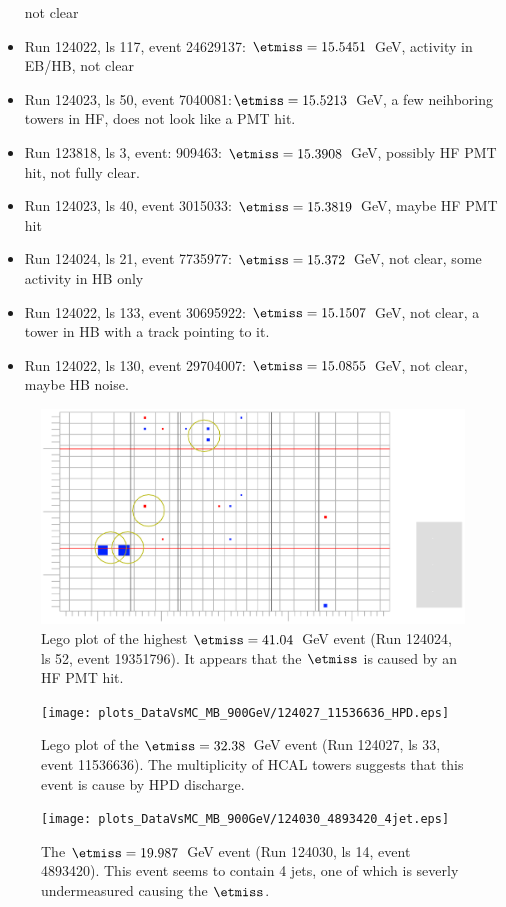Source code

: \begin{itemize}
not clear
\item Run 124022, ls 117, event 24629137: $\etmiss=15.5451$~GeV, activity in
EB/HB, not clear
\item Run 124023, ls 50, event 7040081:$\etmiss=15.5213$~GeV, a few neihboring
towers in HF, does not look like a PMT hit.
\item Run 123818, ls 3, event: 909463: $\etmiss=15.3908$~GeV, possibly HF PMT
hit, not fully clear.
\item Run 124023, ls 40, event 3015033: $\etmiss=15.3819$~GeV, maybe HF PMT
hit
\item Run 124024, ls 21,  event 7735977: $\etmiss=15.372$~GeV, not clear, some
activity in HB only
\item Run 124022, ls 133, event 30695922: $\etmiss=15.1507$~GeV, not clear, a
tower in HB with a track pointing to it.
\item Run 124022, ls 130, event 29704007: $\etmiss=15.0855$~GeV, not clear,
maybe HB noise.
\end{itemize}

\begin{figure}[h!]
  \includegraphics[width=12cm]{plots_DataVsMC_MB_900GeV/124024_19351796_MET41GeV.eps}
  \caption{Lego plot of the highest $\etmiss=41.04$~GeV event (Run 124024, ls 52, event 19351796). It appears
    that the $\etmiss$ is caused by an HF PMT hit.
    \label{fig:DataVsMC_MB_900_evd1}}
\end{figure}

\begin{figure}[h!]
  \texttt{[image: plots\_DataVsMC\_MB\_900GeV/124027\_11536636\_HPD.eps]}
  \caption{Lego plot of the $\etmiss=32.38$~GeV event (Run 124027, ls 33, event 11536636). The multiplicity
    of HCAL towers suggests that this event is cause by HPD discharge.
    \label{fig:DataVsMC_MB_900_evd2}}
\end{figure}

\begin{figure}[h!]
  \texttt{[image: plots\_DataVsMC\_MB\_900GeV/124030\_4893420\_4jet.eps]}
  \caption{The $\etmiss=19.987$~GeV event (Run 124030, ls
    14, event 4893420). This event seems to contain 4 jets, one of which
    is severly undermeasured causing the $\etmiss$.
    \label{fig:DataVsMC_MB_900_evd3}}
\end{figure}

#####

BRIEF:
A copy of each line in the data above that holds the string "Lego" is needed.

YOUR SOLUTION:
  \caption{Lego plot of the highest $\etmiss=41.04$~GeV event (Run 124024, ls 52, event 19351796). It appears
  \caption{Lego plot of the $\etmiss=32.38$~GeV event (Run 124027, ls 33, event 11536636). The multiplicity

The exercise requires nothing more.